If you're not allowed to use headphones during your exam, no worries — there exist plenty of sly alternatives you can use to sneak under the radar:
If your professor walks by your desk during the exam, you'd better hope the only thing open on your phone is whatever is approved to be. You can use this to your advantage, however, by using an app-disguiser to hide the true identity of the content you're trying to access during the test.
Take Smart Hide Calculator, for example. The Android app appears at first glance to be a standard calculator. If smartphone calculators are allowed, your professor should approve of it without a problem. What they don't know is after entering a password, that "calculator" allows you to access any apps you decided to hide there.
With that, you can store and access cheat-sheets and test answers throughout the examination period, with your professor none-the-wiser.
Whether cell phones are allowed in the test room or not, no one will notice a split-second glance at your device. Of course, that's not enough time to unlock your phone to look for answers. So, why unlock your phone at all?
Set your lock screen wallpaper to a picture of your cheat-sheet. Formulas, facts, dates, tips, tricks, anything you can think of that can fit legibly on your lock screen. The downside here is if your phone is confiscated, it's a bit difficult to explain why all the answers to your test just so happen to be front and center on your iPhone.

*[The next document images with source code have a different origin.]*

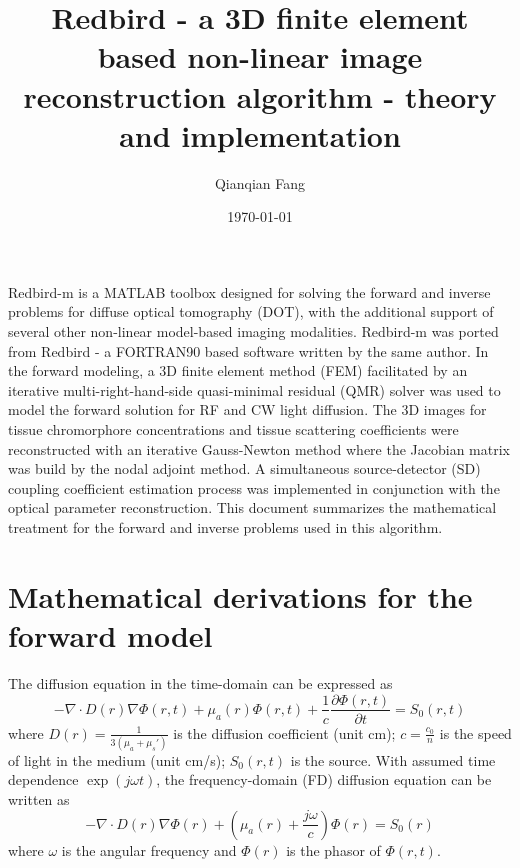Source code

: \documentclass{article}
\title{Redbird \-- a 3D finite element based non-linear image reconstruction algorithm \-- theory and implementation}
\author{Qianqian Fang}
\date{\today}
\begin{document}
\maketitle              %

Redbird-m is a MATLAB toolbox designed for solving the forward and inverse
problems for diffuse optical tomography (DOT), with the additional support of 
several other non-linear model-based imaging modalities. Redbird-m was ported from 
Redbird - a FORTRAN90 based software written by the same author.
In the forward modeling, a 3D finite element method (FEM)
facilitated by an iterative multi-right-hand-side quasi-minimal residual (QMR) solver was used to model
the forward solution for RF and CW light diffusion. The 3D images for tissue chromorphore 
concentrations and tissue scattering coefficients were
reconstructed with an iterative Gauss-Newton method where the
Jacobian matrix was build by the nodal adjoint method. A simultaneous 
source-detector (SD) coupling coefficient estimation process was 
implemented in conjunction with the optical parameter reconstruction. 
This document summarizes the mathematical treatment for the forward 
and inverse problems used in this algorithm.

\section{Mathematical derivations for the forward model}
The diffusion equation in the time-domain can be expressed as
\begin{equation}
\label{eq:diffusionTD} -\nabla\cdot
D(r)\nabla\Phi(r,t)+\mu_a(r)\Phi(r,t)+\frac{1}{c}\frac{\partial
\Phi(r,t)}{\partial t}=S_0(r,t)
\end{equation}
where $D(r)=\frac{1}{3(\mu_a+\mu_s')}$ is the diffusion
coefficient (unit cm); $c=\frac{c_0}{n}$ is the speed of light in the
medium (unit cm/s); $S_0(r,t)$ is the source. With assumed time dependence
$\exp(j\omega t)$, the frequency-domain (FD) diffusion equation can be
written as
\begin{equation}
\label{eq:diffusionFD} -\nabla\cdot
D(r)\nabla\Phi(r)+\left(\mu_a(r)+\frac{j\omega}{c}\right)\Phi(r)=S_0(r)
\end{equation}
where $\omega$ is the angular frequency and $\Phi(r)$ is the
phasor of $\Phi(r,t)$.
\end{document}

This might only be feasible in a large venue, and, even then, it's incredibly risky. But if you're feeling up for it, grab a friend or two (or 32, as of iOS 12), and get your answers straight. Just make sure to get one or two people in the chat who actually paid attention in class.
FaceTime is iOS-only, but you can use any video chat method that works for your group. Alternatively, you can take pictures of your answers and send them to friends, to compare and contrast results. Again, do at your own risk — some professors might notice 32 students scanning their tests with their iPhones.
This one's pretty low-tech, but hey, whatever works. Sneaking cheat-sheets into tests is a method old as time, but of course, the risk of getting caught is relatively high. With the prevalence of smartphones, and their cases, the opportunity to hide a cheat-sheet shouldn't be dismissed.
How you implement this one is up to you, and the culture of the test room. If phones are allowed to be out, it shouldn't be too difficult to lift the phone out of its case to sneak a peak every now and then. If phones are banned, that gets a little trickier. In either case, you might want to look into a phone cover like this, with a storage compartment on the back. That way, you have easy access to your cheat sheet, whether you can keep your phone out in the open or not.
Now, I know you aren't going to get caught. You're too savvy for that. However, even the best need a backup plan. You don't want your professor — or a college dean — getting a look at the damning evidence on your phone. You need plausible deniability.
If using an iPhone X, learn how to quickly disable Face ID so no one can force you to unlock your phone. Even if you don't have Face ID, setting a strong passcode can mean the difference between your professor unlocking all of your secrets, and them not being able to prove a darn thing.
At the end of the day, your smartphone is a tool, capable of helping you pass that test you were "too busy" to study for. Hey, we aren't judging. Just don't tell them where you got the idea.